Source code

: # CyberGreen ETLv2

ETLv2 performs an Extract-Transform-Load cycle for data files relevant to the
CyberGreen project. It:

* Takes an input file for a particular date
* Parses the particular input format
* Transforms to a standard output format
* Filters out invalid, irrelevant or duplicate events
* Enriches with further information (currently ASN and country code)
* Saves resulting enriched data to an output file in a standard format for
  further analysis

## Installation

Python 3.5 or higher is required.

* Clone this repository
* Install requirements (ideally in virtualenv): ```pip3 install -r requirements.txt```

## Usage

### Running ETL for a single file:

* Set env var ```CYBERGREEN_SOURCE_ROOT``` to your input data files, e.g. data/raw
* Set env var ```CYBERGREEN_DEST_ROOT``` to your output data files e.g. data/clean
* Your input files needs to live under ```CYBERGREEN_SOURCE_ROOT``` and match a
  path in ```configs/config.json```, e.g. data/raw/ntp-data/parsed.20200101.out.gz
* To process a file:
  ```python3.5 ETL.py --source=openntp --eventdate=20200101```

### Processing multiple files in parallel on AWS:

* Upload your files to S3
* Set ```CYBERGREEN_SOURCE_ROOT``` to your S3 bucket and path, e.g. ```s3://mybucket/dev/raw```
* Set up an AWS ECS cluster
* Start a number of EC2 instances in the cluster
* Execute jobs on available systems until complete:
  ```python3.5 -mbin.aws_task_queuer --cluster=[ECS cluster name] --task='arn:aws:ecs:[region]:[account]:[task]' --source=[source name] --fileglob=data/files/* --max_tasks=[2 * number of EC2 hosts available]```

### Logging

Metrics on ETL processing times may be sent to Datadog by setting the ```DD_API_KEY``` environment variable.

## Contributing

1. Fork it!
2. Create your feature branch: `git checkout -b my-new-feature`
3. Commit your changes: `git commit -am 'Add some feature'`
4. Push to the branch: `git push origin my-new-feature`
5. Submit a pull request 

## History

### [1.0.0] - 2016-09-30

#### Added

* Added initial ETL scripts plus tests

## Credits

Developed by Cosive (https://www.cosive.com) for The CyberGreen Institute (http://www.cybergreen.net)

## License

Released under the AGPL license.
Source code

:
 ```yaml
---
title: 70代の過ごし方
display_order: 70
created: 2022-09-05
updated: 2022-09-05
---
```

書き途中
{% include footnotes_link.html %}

** Problem description **
Only the lines from the start of the material through the line containing "### Running ETL" belong in the answer, each copied exactly.

** Response box **
Source code

: # CyberGreen ETLv2

ETLv2 performs an Extract-Transform-Load cycle for data files relevant to the
CyberGreen project. It:

* Takes an input file for a particular date
* Parses the particular input format
* Transforms to a standard output format
* Filters out invalid, irrelevant or duplicate events
* Enriches with further information (currently ASN and country code)
* Saves resulting enriched data to an output file in a standard format for
  further analysis

## Installation

Python 3.5 or higher is required.

* Clone this repository
* Install requirements (ideally in virtualenv): ```pip3 install -r requirements.txt```

## Usage

### Running ETL for a single file:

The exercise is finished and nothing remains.